Dans son ouvrage Chris Marker, (le livre impossible), Maroussia Vossen se présente ainsi : « danse, chorégraphie, enseigne, aime les chats ». Elle a découvert sa proximité avec la spiritualité anthroposophique grâce à la relation étroite qu’elle a entretenue pendant des années avec Hélène Vanel, célèbre chorégraphe, peintre, conférencière contemporaine, elle-même anthroposophe. Maroussia anime des ateliers de danse parmi les activités du siège parisien de la Société anthroposophique. Elle apportera sa contribution au Colloque Humanité Dignité Responsabilité le 12 juin 2021.

Alain Tessier : Chère Maroussia, vous avez annoncé votre présence active en tant que danseuse au colloque sur la Dignité en déclarant :
La danse est avec la musique l’expression première de notre humanité ; partager une improvisation pour cette journée est pour moi une « évidanse » !

Maroussia Vossen : Il est clair que pour moi, la danse est une expression par excellence de la dignité humaine. L’humain danse, il danse depuis toujours. La danse ne peut être vécue qu’avec avec une présence intérieure, elle demande qu’on l’habite. La dignité comme la danse manifeste l’élégance dans la simplicité. La dignité s’exprime par la verticalité ; cela s’acquière par un travail du corps et de l’esprit. En ce qui me concerne, cette simplicité résulte d’une pratique quotidienne et d’une disponibilité intérieure.

AT : Cela voudrait-il dire que cette verticalité, pour être éprouvée en soi, se trouve dans les limites de notre corporéité ?

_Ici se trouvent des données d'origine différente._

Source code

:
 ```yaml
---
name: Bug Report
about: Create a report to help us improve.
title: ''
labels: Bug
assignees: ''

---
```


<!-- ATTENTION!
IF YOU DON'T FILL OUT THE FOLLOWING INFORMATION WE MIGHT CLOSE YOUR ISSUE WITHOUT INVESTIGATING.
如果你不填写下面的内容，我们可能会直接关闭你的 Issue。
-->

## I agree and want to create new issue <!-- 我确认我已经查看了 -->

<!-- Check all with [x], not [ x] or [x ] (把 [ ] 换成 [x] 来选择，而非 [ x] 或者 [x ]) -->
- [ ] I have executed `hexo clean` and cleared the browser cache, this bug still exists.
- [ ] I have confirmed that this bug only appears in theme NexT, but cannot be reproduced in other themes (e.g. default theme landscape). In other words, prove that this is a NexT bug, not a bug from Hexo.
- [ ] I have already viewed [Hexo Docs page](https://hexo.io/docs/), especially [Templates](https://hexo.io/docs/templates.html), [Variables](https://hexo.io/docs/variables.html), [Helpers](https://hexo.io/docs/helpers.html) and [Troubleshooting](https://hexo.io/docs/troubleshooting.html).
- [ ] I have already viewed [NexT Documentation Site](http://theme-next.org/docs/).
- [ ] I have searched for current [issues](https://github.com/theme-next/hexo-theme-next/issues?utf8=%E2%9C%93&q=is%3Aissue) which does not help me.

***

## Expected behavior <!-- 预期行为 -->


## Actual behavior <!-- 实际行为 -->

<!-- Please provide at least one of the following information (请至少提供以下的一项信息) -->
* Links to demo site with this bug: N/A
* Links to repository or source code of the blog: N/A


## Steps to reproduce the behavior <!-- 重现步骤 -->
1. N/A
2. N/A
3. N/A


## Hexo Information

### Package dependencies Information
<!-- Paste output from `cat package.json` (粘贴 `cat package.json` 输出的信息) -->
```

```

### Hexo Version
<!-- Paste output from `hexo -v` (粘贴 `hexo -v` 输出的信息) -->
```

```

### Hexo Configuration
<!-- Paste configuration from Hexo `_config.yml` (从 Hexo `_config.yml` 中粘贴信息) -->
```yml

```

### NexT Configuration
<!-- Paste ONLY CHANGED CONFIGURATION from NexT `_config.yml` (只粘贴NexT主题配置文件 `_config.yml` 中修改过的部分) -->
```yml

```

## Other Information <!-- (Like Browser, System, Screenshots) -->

MV : Pas vraiment, non.  La danse, la mise en lien de cette verticalité et son ressenti, est un travail de l’être dans son ensemble. La danse se déploie dans le monde de l’espace et du temps. De ce fait, non seulement elle est visible dans le monde, mais chaque mouvement manifeste une position précise et bien particulière, liée à l’entourage, aux éléments, aux autres, dans l’instant présent. Par le corps, quand le mouvement la traverse, l’individualité humaine s’inscrit dans un courant, une éternité. J’ai pu toucher cette réalité dans mon travail avec Hélène Vanel. Permettre qu’à un moment donné cette dimension intemporelle de la danse puisse se manifester, c’est un enjeu exactement de même nature que l’expression de la dignité.

AT : A vous écouter, on comprend que l’art n’est pas seulement destiné à être spectacle, mais qu’il s’inscrit au cœur de la condition humaine.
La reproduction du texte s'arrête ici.